* What the exercise asks:
Repeat every entry in full. Match each line exactly.

==== Materials provided

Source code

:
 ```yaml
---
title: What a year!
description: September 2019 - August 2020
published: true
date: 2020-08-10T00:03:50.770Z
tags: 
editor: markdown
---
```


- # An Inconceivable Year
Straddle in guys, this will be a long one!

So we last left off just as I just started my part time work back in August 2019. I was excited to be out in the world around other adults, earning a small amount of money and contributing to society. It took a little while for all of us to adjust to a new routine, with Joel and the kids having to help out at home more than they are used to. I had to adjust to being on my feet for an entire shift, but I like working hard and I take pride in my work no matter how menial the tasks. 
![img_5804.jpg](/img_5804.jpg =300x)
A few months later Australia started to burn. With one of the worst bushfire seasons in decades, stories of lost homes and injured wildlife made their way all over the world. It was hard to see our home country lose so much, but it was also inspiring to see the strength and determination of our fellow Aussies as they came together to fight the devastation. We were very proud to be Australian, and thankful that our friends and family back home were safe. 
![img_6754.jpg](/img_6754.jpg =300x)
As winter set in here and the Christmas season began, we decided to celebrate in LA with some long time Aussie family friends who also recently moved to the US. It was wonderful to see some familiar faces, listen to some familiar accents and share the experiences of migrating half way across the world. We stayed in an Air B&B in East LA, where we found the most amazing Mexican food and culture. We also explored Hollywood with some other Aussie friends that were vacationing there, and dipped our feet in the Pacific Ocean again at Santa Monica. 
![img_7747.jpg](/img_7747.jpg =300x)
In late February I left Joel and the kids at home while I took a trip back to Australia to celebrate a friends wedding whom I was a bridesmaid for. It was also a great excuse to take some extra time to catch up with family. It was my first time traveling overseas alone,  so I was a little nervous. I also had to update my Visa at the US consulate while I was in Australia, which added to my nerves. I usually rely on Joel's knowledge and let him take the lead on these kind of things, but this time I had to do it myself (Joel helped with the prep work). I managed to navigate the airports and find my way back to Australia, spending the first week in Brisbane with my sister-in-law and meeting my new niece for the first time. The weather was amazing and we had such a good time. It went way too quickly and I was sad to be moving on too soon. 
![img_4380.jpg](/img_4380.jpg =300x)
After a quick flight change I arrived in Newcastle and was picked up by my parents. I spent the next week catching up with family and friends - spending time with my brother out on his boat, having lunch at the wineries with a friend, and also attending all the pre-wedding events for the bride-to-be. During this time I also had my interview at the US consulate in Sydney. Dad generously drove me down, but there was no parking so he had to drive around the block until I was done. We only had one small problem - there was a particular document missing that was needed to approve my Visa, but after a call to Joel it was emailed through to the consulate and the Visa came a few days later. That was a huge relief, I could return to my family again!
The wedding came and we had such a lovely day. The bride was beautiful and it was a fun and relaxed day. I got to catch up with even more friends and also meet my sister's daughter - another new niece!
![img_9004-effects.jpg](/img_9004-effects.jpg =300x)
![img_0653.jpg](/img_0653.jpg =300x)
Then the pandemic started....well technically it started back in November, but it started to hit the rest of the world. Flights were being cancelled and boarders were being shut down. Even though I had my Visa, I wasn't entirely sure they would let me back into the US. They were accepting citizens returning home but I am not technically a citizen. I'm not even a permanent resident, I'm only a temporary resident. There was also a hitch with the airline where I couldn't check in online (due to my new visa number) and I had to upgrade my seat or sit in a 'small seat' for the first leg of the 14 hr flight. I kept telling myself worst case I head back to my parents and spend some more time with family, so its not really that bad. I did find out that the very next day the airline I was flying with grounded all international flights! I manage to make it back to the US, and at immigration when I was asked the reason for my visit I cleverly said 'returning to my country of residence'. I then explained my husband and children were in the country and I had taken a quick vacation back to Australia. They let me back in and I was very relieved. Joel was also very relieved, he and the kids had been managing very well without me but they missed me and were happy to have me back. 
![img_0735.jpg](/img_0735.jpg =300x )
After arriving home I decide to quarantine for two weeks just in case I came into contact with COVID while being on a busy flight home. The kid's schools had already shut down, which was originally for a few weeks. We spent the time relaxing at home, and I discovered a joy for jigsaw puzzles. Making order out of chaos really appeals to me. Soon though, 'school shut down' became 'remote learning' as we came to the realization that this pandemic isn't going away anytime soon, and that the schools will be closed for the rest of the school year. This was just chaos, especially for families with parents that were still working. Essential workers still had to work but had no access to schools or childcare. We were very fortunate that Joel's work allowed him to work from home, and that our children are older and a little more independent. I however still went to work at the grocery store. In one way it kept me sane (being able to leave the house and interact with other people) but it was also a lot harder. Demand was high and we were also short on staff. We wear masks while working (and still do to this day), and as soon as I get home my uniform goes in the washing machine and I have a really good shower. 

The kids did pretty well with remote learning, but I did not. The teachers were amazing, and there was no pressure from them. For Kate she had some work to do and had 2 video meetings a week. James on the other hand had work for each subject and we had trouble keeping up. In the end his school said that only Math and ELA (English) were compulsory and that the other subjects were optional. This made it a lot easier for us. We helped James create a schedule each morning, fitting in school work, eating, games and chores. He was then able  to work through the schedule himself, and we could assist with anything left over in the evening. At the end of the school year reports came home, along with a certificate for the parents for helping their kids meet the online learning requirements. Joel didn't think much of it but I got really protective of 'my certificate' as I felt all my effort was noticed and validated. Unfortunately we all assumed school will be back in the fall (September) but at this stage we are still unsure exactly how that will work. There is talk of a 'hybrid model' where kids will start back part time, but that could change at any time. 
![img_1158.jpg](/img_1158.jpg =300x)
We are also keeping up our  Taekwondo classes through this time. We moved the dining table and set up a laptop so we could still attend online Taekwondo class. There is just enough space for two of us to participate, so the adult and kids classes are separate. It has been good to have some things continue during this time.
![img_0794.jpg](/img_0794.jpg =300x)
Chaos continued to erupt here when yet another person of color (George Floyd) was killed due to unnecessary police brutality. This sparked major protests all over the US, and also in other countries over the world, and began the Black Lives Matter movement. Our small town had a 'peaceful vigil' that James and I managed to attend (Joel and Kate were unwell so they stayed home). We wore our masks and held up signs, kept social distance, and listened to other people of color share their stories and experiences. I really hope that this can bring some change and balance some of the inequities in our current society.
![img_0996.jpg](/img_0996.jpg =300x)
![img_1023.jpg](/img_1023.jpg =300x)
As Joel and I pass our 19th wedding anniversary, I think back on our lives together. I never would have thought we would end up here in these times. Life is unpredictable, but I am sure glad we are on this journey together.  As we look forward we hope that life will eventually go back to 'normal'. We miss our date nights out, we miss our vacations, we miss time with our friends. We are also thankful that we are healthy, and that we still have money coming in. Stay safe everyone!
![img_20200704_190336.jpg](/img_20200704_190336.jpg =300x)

========

* Task solution:
Source code

:
 ```yaml
---
title: What a year!
description: September 2019 - August 2020
published: true
date: 2020-08-10T00:03:50.770Z
tags: 
editor: markdown
---
```


- # An Inconceivable Year
Straddle in guys, this will be a long one!

So we last left off just as I just started my part time work back in August 2019. I was excited to be out in the world around other adults, earning a small amount of money and contributing to society. It took a little while for all of us to adjust to a new routine, with Joel and the kids having to help out at home more than they are used to. I had to adjust to being on my feet for an entire shift, but I like working hard and I take pride in my work no matter how menial the tasks. 
![img_5804.jpg](/img_5804.jpg =300x)
A few months later Australia started to burn. With one of the worst bushfire seasons in decades, stories of lost homes and injured wildlife made their way all over the world. It was hard to see our home country lose so much, but it was also inspiring to see the strength and determination of our fellow Aussies as they came together to fight the devastation. We were very proud to be Australian, and thankful that our friends and family back home were safe. 
![img_6754.jpg](/img_6754.jpg =300x)
As winter set in here and the Christmas season began, we decided to celebrate in LA with some long time Aussie family friends who also recently moved to the US. It was wonderful to see some familiar faces, listen to some familiar accents and share the experiences of migrating half way across the world. We stayed in an Air B&B in East LA, where we found the most amazing Mexican food and culture. We also explored Hollywood with some other Aussie friends that were vacationing there, and dipped our feet in the Pacific Ocean again at Santa Monica. 
![img_7747.jpg](/img_7747.jpg =300x)
In late February I left Joel and the kids at home while I took a trip back to Australia to celebrate a friends wedding whom I was a bridesmaid for. It was also a great excuse to take some extra time to catch up with family. It was my first time traveling overseas alone,  so I was a little nervous. I also had to update my Visa at the US consulate while I was in Australia, which added to my nerves. I usually rely on Joel's knowledge and let him take the lead on these kind of things, but this time I had to do it myself (Joel helped with the prep work). I managed to navigate the airports and find my way back to Australia, spending the first week in Brisbane with my sister-in-law and meeting my new niece for the first time. The weather was amazing and we had such a good time. It went way too quickly and I was sad to be moving on too soon. 
![img_4380.jpg](/img_4380.jpg =300x)
After a quick flight change I arrived in Newcastle and was picked up by my parents. I spent the next week catching up with family and friends - spending time with my brother out on his boat, having lunch at the wineries with a friend, and also attending all the pre-wedding events for the bride-to-be. During this time I also had my interview at the US consulate in Sydney. Dad generously drove me down, but there was no parking so he had to drive around the block until I was done. We only had one small problem - there was a particular document missing that was needed to approve my Visa, but after a call to Joel it was emailed through to the consulate and the Visa came a few days later. That was a huge relief, I could return to my family again!
The wedding came and we had such a lovely day. The bride was beautiful and it was a fun and relaxed day. I got to catch up with even more friends and also meet my sister's daughter - another new niece!
![img_9004-effects.jpg](/img_9004-effects.jpg =300x)
![img_0653.jpg](/img_0653.jpg =300x)
Then the pandemic started....well technically it started back in November, but it started to hit the rest of the world. Flights were being cancelled and boarders were being shut down. Even though I had my Visa, I wasn't entirely sure they would let me back into the US. They were accepting citizens returning home but I am not technically a citizen. I'm not even a permanent resident, I'm only a temporary resident. There was also a hitch with the airline where I couldn't check in online (due to my new visa number) and I had to upgrade my seat or sit in a 'small seat' for the first leg of the 14 hr flight. I kept telling myself worst case I head back to my parents and spend some more time with family, so its not really that bad. I did find out that the very next day the airline I was flying with grounded all international flights! I manage to make it back to the US, and at immigration when I was asked the reason for my visit I cleverly said 'returning to my country of residence'. I then explained my husband and children were in the country and I had taken a quick vacation back to Australia. They let me back in and I was very relieved. Joel was also very relieved, he and the kids had been managing very well without me but they missed me and were happy to have me back. 
![img_0735.jpg](/img_0735.jpg =300x )
After arriving home I decide to quarantine for two weeks just in case I came into contact with COVID while being on a busy flight home. The kid's schools had already shut down, which was originally for a few weeks. We spent the time relaxing at home, and I discovered a joy for jigsaw puzzles. Making order out of chaos really appeals to me. Soon though, 'school shut down' became 'remote learning' as we came to the realization that this pandemic isn't going away anytime soon, and that the schools will be closed for the rest of the school year. This was just chaos, especially for families with parents that were still working. Essential workers still had to work but had no access to schools or childcare. We were very fortunate that Joel's work allowed him to work from home, and that our children are older and a little more independent. I however still went to work at the grocery store. In one way it kept me sane (being able to leave the house and interact with other people) but it was also a lot harder. Demand was high and we were also short on staff. We wear masks while working (and still do to this day), and as soon as I get home my uniform goes in the washing machine and I have a really good shower. 

The kids did pretty well with remote learning, but I did not. The teachers were amazing, and there was no pressure from them. For Kate she had some work to do and had 2 video meetings a week. James on the other hand had work for each subject and we had trouble keeping up. In the end his school said that only Math and ELA (English) were compulsory and that the other subjects were optional. This made it a lot easier for us. We helped James create a schedule each morning, fitting in school work, eating, games and chores. He was then able  to work through the schedule himself, and we could assist with anything left over in the evening. At the end of the school year reports came home, along with a certificate for the parents for helping their kids meet the online learning requirements. Joel didn't think much of it but I got really protective of 'my certificate' as I felt all my effort was noticed and validated. Unfortunately we all assumed school will be back in the fall (September) but at this stage we are still unsure exactly how that will work. There is talk of a 'hybrid model' where kids will start back part time, but that could change at any time. 
![img_1158.jpg](/img_1158.jpg =300x)
We are also keeping up our  Taekwondo classes through this time. We moved the dining table and set up a laptop so we could still attend online Taekwondo class. There is just enough space for two of us to participate, so the adult and kids classes are separate. It has been good to have some things continue during this time.
![img_0794.jpg](/img_0794.jpg =300x)
Chaos continued to erupt here when yet another person of color (George Floyd) was killed due to unnecessary police brutality. This sparked major protests all over the US, and also in other countries over the world, and began the Black Lives Matter movement. Our small town had a 'peaceful vigil' that James and I managed to attend (Joel and Kate were unwell so they stayed home). We wore our masks and held up signs, kept social distance, and listened to other people of color share their stories and experiences. I really hope that this can bring some change and balance some of the inequities in our current society.
![img_0996.jpg](/img_0996.jpg =300x)
![img_1023.jpg](/img_1023.jpg =300x)
As Joel and I pass our 19th wedding anniversary, I think back on our lives together. I never would have thought we would end up here in these times. Life is unpredictable, but I am sure glad we are on this journey together.  As we look forward we hope that life will eventually go back to 'normal'. We miss our date nights out, we miss our vacations, we miss time with our friends. We are also thankful that we are healthy, and that we still have money coming in. Stay safe everyone!
![img_20200704_190336.jpg](/img_20200704_190336.jpg =300x)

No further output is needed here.